On Apr 14, 2008, at 17:19, Jan Lehnardt wrote:
On Apr 14, 2008, at 02:34, Ralf Nieuwenhuijsen wrote:
Well, that doesn't really apply. I am not looking for way to create
unique
documents.
I'm looking for a way to get a view with only unique documents.
Imagine some portion of all the documents having the key 'adres'.
Then I want a list of unique adresses; a view with only the adres
keys for
documents that have it, and then only unique entries.
It seems currently i can solve this problem in two ways:
- creating a separate adres document that stores an array of all
unique
addresses. But without any sane default merging behavior, this
breaks at
replication.
- creating a separate document for _each_ adres using put and the
md5 of
the adres of doc-id. This seems like an enormous waste of space.
Esspcially
since I will be doing this with almost every key in every document.

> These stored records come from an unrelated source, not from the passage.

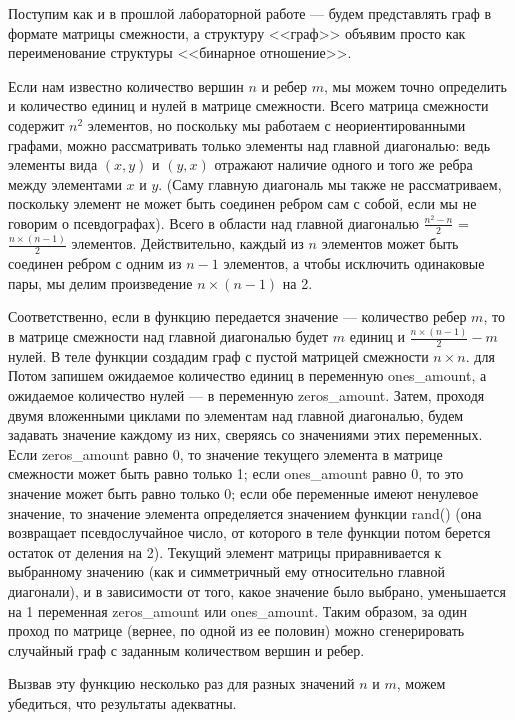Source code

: \documentclass[12pt]{article}
\begin{document}
	Поступим как и в прошлой лабораторной работе --- будем представлять граф в формате матрицы смежности, а структуру <<граф>> объявим просто как переименование структуры <<бинарное отношение>>.
	
	Если нам известно количество вершин $n$ и ребер $m$, мы можем точно определить и количество единиц и нулей в матрице смежности. Всего матрица смежности содержит $n^2$ элементов, но поскольку мы работаем с неориентированными графами, можно рассматривать только элементы над главной диагональю: ведь элементы вида $(x, y)$ и $(y, x)$ отражают наличие одного и того же ребра между элементами $x$ и $y$. (Саму главную диагональ мы также не рассматриваем, поскольку элемент не может быть соединен ребром сам с собой, если мы не говорим о псевдографах). Всего в области над главной диагональю $\frac{n^2 - n}{2}$ = $\frac{n\times(n-1)}{2}$ элементов. Действительно, каждый из $n$ элементов может быть соединен ребром с одним из $n-1$ элементов, а чтобы исключить одинаковые пары, мы делим произведение $n\times(n-1)$ на 2. 
	
	Соответственно, если в функцию передается значение --- количество ребер $m$, то в матрице смежности над главной диагональю будет $m$ единиц и $\frac{n\times(n-1)}{2} - m$ нулей. В теле функции создадим граф с пустой матрицей смежности $n\times n$. для Потом запишем ожидаемое количество единиц в переменную ones\_amount, а ожидаемое количество нулей --- в переменную zeros\_amount. Затем, проходя двумя вложенными циклами по элементам над главной диагональю, будем задавать значение каждому из них, сверяясь со значениями этих переменных. Если zeros\_amount равно 0, то значение текущего элемента в матрице смежности может быть равно только 1; если ones\_amount равно 0, то это значение может быть равно только 0; если обе переменные имеют ненулевое значение, то значение элемента определяется значением функции rand() (она возвращает псевдослучайное число, от которого в теле функции потом берется остаток от деления на 2). Текущий элемент матрицы приравнивается к выбранному значению (как и симметричный ему относительно главной диагонали), и в зависимости от того, какое значение было выбрано, уменьшается на 1 переменная zeros\_amount или ones\_amount. Таким образом, за один проход по матрице (вернее, по одной из ее половин) можно сгенерировать случайный граф с заданным количеством вершин и ребер.
	
	Вызвав эту функцию несколько раз для разных значений $n$ и $m$, можем убедиться, что результаты адекватны. 
	
	 
	
\end{document}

In the future this should be doable with the reduce/combinator
behavior, i
expect.But even there, i think the suggested approach is too
limiting. The
reducer is going to return one json object. I would rather have it
emit
(key,value) and use default view operations on it for stuff like
pagination.
Using the above example and assuming the reducer is implemented.
How to get
the X most used addresses? the value of X needs to be hard-coded
with the
suggested implemenation. Whereas using emit(key,value) in the
reducer as
well, would allow for pagination.
I might be totally off here, but the reduce function actually does
only return one key-value pair for the view:
map: /* _id = md5(address) */
function(doc) {
emit(doc._id, 1);
}
produces:
abc | 1
abc | 1
def | 1
xyz | 1
yyy | 1
yyy | 1
yyy | 1
for fictional _id values.
reduce:
function(keys, values) {
var sum = 0;
for(var i in values) {
sum += values[i];
}
return sum;
}
produces:
abc | 2
def | 1
xyz | 1
yyy | 3
as the output of the view, which can be paginated just as easy as
the list that map alone produces. This gives you a count for all
addresses but not yet a sorted list. got to think about that one a
bit more.
I checked back with Damien and we can't do that now. You'd need to
collate that reduce result in your application or use Lucene or some
other technology to do that for you.
Cheers
Jan
--